> PROBLEM DETAILS:
Select from the records below every line that has the word "centering" in it.

> DATA IN THIS EXERCISE:
□ □ □ □ □ □ □

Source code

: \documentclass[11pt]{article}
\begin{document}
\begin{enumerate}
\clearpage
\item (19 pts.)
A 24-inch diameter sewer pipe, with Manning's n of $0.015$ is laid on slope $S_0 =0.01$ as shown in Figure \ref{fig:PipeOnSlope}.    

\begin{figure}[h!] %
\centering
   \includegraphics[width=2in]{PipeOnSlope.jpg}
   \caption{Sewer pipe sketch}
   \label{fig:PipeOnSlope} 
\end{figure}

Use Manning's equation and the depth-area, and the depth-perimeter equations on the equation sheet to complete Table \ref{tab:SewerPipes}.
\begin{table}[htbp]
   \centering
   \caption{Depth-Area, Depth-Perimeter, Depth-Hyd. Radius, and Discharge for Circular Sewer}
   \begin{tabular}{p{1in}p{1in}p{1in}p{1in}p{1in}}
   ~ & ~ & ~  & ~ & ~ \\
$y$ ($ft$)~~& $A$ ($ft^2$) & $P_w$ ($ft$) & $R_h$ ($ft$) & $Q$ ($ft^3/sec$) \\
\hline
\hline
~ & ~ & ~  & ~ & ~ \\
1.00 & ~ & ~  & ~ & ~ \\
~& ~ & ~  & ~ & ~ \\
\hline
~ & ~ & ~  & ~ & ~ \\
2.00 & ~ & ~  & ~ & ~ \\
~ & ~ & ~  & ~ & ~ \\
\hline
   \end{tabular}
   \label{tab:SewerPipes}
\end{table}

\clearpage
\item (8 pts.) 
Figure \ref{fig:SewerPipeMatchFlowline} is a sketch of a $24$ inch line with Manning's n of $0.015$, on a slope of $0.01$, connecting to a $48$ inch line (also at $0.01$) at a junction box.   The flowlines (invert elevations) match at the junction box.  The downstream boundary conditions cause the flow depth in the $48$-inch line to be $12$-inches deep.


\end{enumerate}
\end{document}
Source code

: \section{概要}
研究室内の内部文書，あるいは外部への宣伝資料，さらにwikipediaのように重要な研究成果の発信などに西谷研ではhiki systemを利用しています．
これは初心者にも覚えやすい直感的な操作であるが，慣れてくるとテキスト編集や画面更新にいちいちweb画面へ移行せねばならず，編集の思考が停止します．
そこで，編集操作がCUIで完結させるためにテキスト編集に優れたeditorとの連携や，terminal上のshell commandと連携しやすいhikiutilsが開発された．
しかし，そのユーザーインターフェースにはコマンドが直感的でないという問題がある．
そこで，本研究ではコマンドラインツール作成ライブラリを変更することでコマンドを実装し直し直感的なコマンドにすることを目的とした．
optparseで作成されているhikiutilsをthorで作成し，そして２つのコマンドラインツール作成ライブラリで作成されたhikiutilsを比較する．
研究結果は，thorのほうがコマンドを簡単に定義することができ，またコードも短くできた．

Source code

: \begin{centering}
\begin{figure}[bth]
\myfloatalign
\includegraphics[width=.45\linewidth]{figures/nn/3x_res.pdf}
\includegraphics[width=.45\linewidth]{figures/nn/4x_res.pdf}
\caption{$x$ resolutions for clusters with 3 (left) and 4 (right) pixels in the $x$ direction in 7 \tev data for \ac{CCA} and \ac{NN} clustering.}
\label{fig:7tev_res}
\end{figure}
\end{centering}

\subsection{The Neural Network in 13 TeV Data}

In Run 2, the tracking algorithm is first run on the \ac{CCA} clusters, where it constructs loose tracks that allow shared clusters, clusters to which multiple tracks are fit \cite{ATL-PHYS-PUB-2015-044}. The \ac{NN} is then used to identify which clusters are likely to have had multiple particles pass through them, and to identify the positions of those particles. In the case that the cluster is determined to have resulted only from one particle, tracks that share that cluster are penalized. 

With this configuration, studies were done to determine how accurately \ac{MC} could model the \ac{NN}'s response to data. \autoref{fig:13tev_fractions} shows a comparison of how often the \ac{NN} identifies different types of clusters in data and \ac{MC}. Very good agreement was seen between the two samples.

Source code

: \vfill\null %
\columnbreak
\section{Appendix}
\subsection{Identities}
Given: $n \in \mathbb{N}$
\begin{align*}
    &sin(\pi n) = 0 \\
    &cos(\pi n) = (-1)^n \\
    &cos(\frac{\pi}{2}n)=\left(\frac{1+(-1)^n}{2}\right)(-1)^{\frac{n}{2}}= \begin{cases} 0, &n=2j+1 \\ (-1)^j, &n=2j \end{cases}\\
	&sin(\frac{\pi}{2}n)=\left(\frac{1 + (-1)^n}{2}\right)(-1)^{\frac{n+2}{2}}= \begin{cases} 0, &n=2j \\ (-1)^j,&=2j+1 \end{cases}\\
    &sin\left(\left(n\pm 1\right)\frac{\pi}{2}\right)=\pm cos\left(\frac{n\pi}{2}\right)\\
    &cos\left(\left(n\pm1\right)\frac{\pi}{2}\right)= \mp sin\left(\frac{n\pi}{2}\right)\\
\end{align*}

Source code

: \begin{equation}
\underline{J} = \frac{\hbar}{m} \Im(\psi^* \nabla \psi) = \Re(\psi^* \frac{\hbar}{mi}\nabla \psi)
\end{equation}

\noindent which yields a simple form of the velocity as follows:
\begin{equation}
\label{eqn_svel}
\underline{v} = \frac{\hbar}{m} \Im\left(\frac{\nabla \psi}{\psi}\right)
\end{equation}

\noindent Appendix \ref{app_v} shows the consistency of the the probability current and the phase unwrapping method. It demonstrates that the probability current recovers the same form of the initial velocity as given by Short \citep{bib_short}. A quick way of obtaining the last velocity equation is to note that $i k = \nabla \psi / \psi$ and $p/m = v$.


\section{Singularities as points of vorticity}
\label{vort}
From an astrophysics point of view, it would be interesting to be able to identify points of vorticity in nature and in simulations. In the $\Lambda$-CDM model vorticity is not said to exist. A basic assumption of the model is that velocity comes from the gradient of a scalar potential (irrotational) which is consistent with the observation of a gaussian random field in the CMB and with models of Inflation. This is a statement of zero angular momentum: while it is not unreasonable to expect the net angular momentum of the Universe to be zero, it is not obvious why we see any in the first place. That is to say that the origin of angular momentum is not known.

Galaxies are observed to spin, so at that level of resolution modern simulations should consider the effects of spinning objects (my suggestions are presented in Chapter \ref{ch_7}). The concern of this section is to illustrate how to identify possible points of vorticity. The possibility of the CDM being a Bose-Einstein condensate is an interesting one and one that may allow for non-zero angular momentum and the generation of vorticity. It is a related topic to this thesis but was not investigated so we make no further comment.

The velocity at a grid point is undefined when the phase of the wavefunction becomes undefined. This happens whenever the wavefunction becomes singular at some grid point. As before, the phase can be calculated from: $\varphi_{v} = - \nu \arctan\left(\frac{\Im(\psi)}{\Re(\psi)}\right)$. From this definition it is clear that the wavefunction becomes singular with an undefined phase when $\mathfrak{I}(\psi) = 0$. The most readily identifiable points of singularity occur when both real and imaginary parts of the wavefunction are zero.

□ □ □ □ □ □ □

> PROBLEM SOLUTION:
\centering
   \centering
: \begin{centering}
\end{centering}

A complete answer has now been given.